There is, of course, a tradition of elder statesmen gigging with up-and-comers, particularly in the jazz world. “Raymond Pettibon would take me to see these old be-boppers and they’d always have young guys in their band,” Watt says. “I saw Max Roach with John Coltrane’s son Ravi. It seemed like a natural thing.”
Watt is also teaming up with guitarist Mike Bagetta for a second album that saw the string duo recording the album Wall of Flowers with legendary drummer Jim Keltner, a man who has played with three of the four Beatles as well having formed the band Little Village with John Hiatt, Nick Lowe and Ry Cooder.
“We did that first album in one afternoon,” the bassist says. “I was afraid to even listen to it at first. I was scared at the session but Jim is the sweetest guy in the world. He pointed at the upper frets on my bass, the high strings. He said, ‘Upper register.’ Then he pointed down by the nut, the big, fat strings and said, ‘Cash register.’”
He adds, “The bass is a composition tool. It can outline the starts and the stops and the dynamics. Rhythms. Tempos. Harmonically, it leaves a lot out. It’s kind of a launch pad. The people I’m playing with will add more to it.”
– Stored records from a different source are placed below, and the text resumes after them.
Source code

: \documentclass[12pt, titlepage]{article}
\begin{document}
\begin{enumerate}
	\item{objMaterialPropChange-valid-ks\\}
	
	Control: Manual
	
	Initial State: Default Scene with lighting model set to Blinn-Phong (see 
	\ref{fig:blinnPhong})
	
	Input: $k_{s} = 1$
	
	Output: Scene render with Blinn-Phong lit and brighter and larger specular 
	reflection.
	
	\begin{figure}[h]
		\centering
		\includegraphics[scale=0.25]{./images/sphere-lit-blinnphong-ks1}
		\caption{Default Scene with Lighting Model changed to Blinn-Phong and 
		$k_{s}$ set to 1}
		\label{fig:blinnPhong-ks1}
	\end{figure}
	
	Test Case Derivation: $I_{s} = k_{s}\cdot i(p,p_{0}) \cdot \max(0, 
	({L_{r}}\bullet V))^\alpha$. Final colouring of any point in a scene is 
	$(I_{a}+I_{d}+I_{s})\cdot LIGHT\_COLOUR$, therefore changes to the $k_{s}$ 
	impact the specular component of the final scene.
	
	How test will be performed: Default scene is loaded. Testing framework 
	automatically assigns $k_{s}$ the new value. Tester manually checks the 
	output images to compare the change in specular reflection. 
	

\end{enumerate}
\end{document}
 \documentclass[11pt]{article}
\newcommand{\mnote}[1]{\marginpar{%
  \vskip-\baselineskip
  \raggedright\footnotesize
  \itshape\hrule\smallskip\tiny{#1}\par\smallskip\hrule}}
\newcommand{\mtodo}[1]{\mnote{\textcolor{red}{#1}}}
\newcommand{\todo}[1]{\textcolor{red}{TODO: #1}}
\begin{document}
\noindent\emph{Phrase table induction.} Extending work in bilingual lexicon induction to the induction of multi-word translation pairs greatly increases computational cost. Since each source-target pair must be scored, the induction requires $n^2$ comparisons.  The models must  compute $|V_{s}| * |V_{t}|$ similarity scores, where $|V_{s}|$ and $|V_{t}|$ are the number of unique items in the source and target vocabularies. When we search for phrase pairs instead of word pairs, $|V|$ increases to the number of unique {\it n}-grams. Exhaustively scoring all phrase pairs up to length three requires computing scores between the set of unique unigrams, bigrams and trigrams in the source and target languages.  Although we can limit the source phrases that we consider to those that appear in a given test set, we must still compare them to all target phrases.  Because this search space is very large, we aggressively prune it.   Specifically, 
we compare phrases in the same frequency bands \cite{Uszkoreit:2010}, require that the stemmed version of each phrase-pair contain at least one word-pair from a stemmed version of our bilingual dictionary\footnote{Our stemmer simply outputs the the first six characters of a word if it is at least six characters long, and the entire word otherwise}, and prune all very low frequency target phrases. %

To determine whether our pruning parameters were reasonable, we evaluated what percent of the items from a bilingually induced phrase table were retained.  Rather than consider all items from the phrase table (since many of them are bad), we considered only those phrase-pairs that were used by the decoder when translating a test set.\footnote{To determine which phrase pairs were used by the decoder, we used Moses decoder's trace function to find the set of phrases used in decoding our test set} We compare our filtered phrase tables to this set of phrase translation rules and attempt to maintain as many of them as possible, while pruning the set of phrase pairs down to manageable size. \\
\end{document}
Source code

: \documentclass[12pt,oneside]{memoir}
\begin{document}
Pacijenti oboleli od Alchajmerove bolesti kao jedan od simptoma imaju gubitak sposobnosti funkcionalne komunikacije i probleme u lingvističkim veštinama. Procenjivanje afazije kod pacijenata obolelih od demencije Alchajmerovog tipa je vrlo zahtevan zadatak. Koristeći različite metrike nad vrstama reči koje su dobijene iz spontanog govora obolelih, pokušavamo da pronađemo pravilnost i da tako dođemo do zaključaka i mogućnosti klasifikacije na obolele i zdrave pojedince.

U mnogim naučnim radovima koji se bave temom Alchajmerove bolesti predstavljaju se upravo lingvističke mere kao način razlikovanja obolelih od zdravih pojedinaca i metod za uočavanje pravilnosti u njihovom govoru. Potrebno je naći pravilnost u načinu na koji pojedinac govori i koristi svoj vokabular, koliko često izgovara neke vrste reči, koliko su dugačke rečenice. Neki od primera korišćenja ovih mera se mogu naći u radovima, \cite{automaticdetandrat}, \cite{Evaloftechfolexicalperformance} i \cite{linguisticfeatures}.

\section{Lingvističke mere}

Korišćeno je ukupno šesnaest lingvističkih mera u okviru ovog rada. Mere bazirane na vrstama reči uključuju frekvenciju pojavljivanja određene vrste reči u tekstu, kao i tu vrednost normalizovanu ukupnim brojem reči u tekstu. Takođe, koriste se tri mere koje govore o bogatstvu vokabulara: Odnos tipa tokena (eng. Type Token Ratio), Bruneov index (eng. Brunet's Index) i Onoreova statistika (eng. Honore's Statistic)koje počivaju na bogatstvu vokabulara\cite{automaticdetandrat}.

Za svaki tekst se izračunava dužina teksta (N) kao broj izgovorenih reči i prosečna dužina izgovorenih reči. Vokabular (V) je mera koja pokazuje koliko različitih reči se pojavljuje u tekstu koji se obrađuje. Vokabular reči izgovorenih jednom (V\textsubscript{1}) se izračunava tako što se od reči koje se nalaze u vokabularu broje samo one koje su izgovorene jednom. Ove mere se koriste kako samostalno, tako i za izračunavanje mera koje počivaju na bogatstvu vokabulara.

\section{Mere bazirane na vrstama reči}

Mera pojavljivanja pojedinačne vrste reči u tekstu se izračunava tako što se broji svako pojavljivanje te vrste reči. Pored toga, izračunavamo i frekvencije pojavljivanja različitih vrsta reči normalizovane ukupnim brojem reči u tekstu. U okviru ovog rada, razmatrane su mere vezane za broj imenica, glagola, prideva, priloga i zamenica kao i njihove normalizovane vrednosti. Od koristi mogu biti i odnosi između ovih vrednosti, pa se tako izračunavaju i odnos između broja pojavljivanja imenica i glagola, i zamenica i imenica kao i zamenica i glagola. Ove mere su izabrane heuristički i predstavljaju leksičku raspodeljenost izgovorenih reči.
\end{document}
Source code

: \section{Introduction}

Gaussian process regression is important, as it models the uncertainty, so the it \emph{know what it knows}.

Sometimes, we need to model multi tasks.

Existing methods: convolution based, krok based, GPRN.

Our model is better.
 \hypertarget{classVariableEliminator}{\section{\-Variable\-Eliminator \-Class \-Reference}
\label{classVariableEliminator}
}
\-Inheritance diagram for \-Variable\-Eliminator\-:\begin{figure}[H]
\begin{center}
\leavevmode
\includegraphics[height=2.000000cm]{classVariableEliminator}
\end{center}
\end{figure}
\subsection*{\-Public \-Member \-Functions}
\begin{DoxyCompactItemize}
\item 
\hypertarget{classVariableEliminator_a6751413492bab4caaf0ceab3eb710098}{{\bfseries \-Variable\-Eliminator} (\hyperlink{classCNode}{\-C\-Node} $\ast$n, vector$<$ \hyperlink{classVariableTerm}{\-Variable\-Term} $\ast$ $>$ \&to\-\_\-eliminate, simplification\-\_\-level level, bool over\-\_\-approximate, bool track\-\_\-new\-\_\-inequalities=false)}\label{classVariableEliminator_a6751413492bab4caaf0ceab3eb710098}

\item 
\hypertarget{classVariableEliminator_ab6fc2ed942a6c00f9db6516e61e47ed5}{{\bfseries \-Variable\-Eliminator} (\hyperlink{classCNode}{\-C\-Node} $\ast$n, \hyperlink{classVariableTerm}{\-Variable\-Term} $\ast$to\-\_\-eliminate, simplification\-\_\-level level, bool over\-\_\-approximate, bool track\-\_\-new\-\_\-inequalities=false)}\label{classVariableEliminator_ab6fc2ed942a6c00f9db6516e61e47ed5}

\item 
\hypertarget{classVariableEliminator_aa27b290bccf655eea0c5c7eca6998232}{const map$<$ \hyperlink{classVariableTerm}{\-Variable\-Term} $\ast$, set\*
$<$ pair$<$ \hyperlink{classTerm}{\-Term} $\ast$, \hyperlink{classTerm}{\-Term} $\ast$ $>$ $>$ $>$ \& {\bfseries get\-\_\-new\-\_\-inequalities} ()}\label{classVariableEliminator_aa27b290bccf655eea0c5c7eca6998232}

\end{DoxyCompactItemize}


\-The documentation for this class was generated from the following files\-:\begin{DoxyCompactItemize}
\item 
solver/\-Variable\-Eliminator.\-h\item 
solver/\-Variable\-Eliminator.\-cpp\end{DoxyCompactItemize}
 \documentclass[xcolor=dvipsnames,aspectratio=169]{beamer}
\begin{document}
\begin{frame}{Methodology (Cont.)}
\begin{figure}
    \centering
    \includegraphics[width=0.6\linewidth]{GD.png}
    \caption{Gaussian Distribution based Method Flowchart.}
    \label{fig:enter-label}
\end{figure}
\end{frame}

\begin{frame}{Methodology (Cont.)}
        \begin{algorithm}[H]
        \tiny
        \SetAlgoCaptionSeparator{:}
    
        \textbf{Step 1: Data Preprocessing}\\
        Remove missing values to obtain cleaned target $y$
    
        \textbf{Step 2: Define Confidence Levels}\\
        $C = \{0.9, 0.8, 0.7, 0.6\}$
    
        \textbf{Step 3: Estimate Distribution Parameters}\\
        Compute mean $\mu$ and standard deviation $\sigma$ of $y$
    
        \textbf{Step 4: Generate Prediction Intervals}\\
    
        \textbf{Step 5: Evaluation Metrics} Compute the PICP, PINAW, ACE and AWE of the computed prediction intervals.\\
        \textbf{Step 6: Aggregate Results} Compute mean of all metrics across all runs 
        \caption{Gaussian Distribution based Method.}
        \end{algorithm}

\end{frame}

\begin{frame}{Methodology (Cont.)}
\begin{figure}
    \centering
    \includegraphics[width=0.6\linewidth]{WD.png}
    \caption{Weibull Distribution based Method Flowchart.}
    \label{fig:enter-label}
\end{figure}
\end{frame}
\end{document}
Among the man irons Watt has in the fire is a recent album Round One, the first in a series of projected series from Jumpstarted Plowhards. At its core, the unit is Watt and guitarist Todd Congelliere (Toys That Kill, F.Y.P, Underground Railroad to Candyland). The pair worked with a series of drummers, including the bassist’s longtime pal George Hurley (Minutemen, fIREHOSE), Patty Schemel (Hole), as well as Jerry Trebotic and others. Released 45RPM 12" vinyl by Congelliere's Recess Records October 4, the collection is deeply conceptual.
“Todd used the bass tracks I gave him. The only thing I said was, ‘Use a different drummer on each track.’ Maybe that’s the future of bass, not more strings but more composition.” The always reflective Watt adds, “I remember reading this thing about Chico Hamilton, this bebop drummer, who couldn’t get songwriting credits on drums. I’m into the uppity attitudes that rhythm sections have.”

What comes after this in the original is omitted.